→ **Work order**
If a line in the data below contains "ClassAd", copy it.

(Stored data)
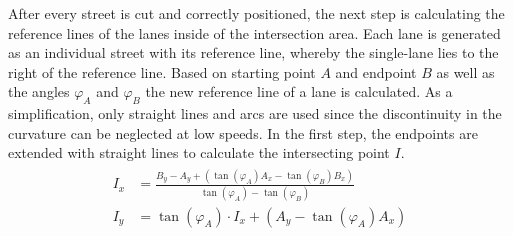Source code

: \documentclass[a4paper, 10pt, conference]{ieeeconf}      %
\begin{document}
    After every street is cut and correctly positioned, the next step is calculating the reference lines of the lanes inside of the intersection area. Each lane is generated as an individual street with its reference line, whereby the single-lane lies to the right of the reference line. Based on starting point \(A\) and endpoint \(B\) as well as the angles \(\varphi_{A}\) and \(\varphi_{B}\) the new reference line of a lane is calculated. As a simplification, only straight lines and arcs are used since the discontinuity in the curvature can be neglected at low speeds. In the first step, the endpoints are extended with straight lines to calculate the intersecting point \(I\). 
    \begin{align}
        \begin{split}
            I_x &= \frac{B_y - A_y + \left(\tan(\varphi_A) A_x - \tan(\varphi_B) B_x\right)}{\tan(\varphi_A) - \tan(\varphi_B)} \\
            I_y &= \tan(\varphi_A) \cdot I_x + \left(A_y - \tan(\varphi_A) A_x\right)\\
        \end{split}     
    \end{align}
\end{document}
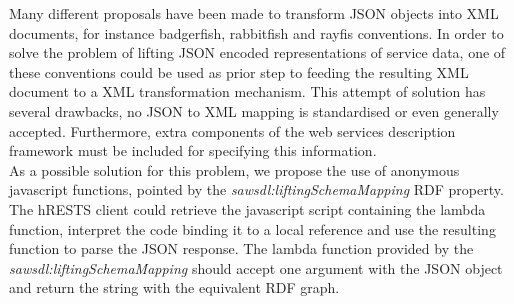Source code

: Many different proposals have been made to transform JSON objects into XML documents, for instance badgerfish, rabbitfish and rayfis conventions. In order to solve the problem of lifting JSON encoded representations of service data, one of these conventions could be used as prior step to feeding the resulting XML document to a XML transformation mechanism. This attempt of solution has several drawbacks, no JSON to XML mapping is standardised or even generally accepted. Furthermore, extra components of the web services description framework must be included for specifying this information.\\
As a possible solution for this problem, we propose the use of anonymous javascript functions, pointed by the \emph{sawsdl:liftingSchemaMapping} RDF property. The hRESTS client could retrieve the javascript script containing the lambda function, interpret the code binding it to a local reference and use the resulting function to parse the JSON response. The lambda function provided by the \emph{sawsdl:liftingSchemaMapping} should accept one argument with the JSON object and return the string with the equivalent RDF graph.

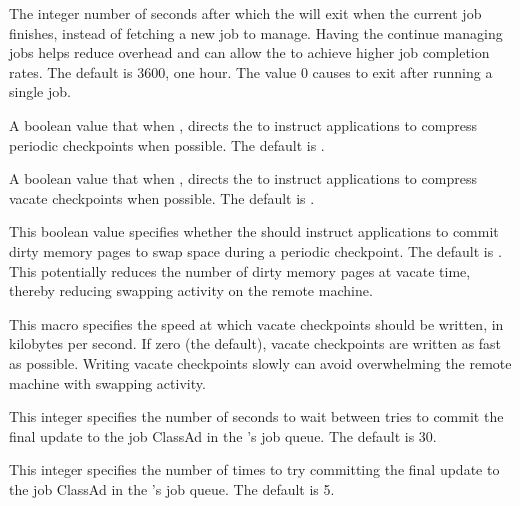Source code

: \begin{description}
\label{param:ShadowWorklife}
\item[\Macro{SHADOW\_WORKLIFE}]
  The integer number of seconds after which the  will exit
  when the current job finishes, instead of fetching a new job to
  manage.  Having the  continue managing jobs helps
  reduce overhead and can allow the  to achieve higher
  job completion rates.  The default is 3600, one hour.  The value 0
  causes  to exit after running a single job.

\label{param:CompressPeriodicCkpt}
\item[\Macro{COMPRESS\_PERIODIC\_CKPT}]
  A boolean value that when , directs the 
  to instruct applications to compress periodic checkpoints when possible.
  The default is .

\label{param:CompressVacateCkpt}
\item[\Macro{COMPRESS\_VACATE\_CKPT}]
  A boolean value that when , directs the 
  to instruct applications to compress vacate checkpoints when possible.
  The default is .

\label{param:PeriodicMemorySync}
\item[\Macro{PERIODIC\_MEMORY\_SYNC}]
  This boolean value specifies whether the  should instruct
  applications to commit dirty memory pages to swap space during a
  periodic checkpoint.  The default is .  This potentially
  reduces the number of dirty memory pages at vacate time, thereby
  reducing swapping activity on the remote machine.

\label{param:SlowCkptSpeed}
\item[\Macro{SLOW\_CKPT\_SPEED}]
  This macro specifies the speed at which vacate checkpoints should be
  written, in kilobytes per second.  If zero (the default), vacate
  checkpoints are written as fast as possible.  Writing vacate
  checkpoints slowly can avoid overwhelming the remote machine with
  swapping activity.

\label{param:ShadowJobCleanupRetryDelay}
\item[\Macro{SHADOW\_JOB\_CLEANUP\_RETRY\_DELAY}]
  This integer specifies the number of seconds to wait between tries
  to commit the final update to the job ClassAd in the 's
  job queue.  The default is 30.

\label{param:ShadowMaxJobCleanupRetries}
\item[\Macro{SHADOW\_MAX\_JOB\_CLEANUP\_RETRIES}]
  This integer specifies the number of times to try committing
  the final update to the job ClassAd in the 's
  job queue.  The default is 5.

\end{description}

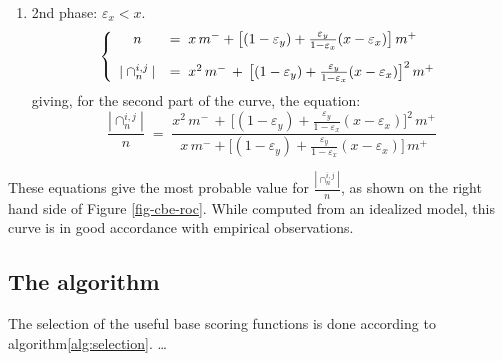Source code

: \documentclass[twocolumn,english]{article}
\begin{document}
\begin{enumerate}
   \item 2nd phase: $\varepsilon_x < x$. 
   \begin{equation}
   \left\lbrace
      \begin{array}{cl}
      \vspace{0.3cm}
   n &= \; x \, m^{-} + \bigl[(1 - \varepsilon_y) + \frac{\varepsilon_y}{1 - \varepsilon_x} (x - \varepsilon_x) \bigr] \, m^{+} \\
   |\cap_n^{i,j}| &= \; x^2 \, m^{-} \, + \, \bigl[({1 - \varepsilon_y}) + \frac{\varepsilon_y}{1 - \varepsilon_x} (x - \varepsilon_x) \bigr]^2 \,  m^{+}
      \end{array}
   \right.
   \end{equation}
   giving, for the second part of the curve, the equation:
   \begin{equation}
   \frac{|\cap_n^{i,j}|}{n} \; = \; \frac{x^2 \, m^{-} \, + \, \bigl[({1 - \varepsilon_y}) + \frac{\varepsilon_y}{1 - \varepsilon_x} (x - \varepsilon_x) \bigr]^2 \,  m^{+}}
   {x \, m^{-} + \bigl[(1 - \varepsilon_y) + \frac{\varepsilon_y}{1 - \varepsilon_x} (x - \varepsilon_x) \bigr] \, m^{+}}
   \end{equation}
   
\end{enumerate}

These equations give the most probable value for $\frac{|\cap_n^{i,j}|}{n}$, as shown on the right hand side of Figure \ref{fig-cbe-roc}. While computed from an idealized model, this curve is in good accordance with empirical observations. 




\subsection{The algorithm}

The selection of the useful base scoring functions is done according to algorithm\ref{alg:selection}. \ldots 
\end{document}
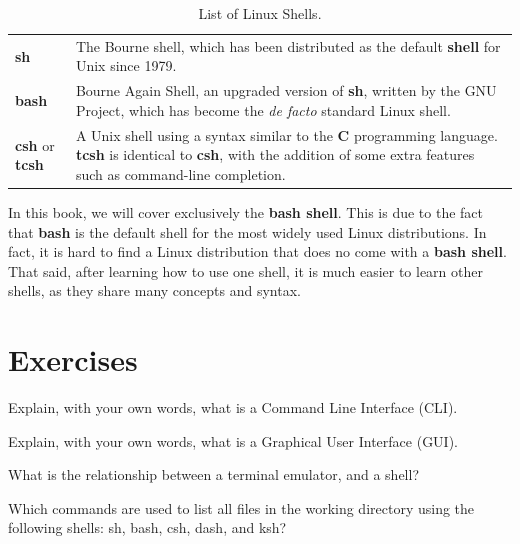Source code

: \begin{table}[!htbp]
   \myfloatalign
   \begin{tabularx}{\textwidth}{Xp{90mm}} \toprule
   \textbf{sh} & The Bourne shell, which has been distributed as the default \textbf{shell} for Unix since 1979. \\
   \textbf{bash} & Bourne Again Shell, an upgraded version of \textbf{sh}, written by the GNU Project, which has become the \textit{de facto} standard Linux shell. \\
   \textbf{csh} or \textbf{tcsh} & A Unix shell using a syntax similar to the \textbf{C} programming language. \textbf{tcsh} is identical to \textbf{csh}, with the addition of some extra features such as command-line completion.\\
   \bottomrule
   \end{tabularx}
\caption{List of Linux Shells.}
\label{tab:ch1_shells}
\end{table}

In this book, we will cover exclusively the \textbf{bash shell}. This is due to the fact that \textbf{bash} is the default shell for the most widely used Linux distributions. In fact, it is hard to find a Linux distribution that does no come with a \textbf{bash shell}. That said, after learning how to use one shell, it is much easier to learn other shells, as they share many concepts and syntax.

\section*{Exercises}

\begin{exercises}
   \item Explain, with your own words, what is a Command Line Interface (\acs{CLI}).
   \item Explain, with your own words, what is a Graphical User Interface (\acs{GUI}).
   \item What is the relationship between a terminal emulator, and a shell?
   \item Which commands are used to list all files in the working directory using the following shells: sh, bash, csh, dash, and ksh?
\end{exercises}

→ **Answer section**
  to commit the final update to the job ClassAd in the 's
  the final update to the job ClassAd in the 's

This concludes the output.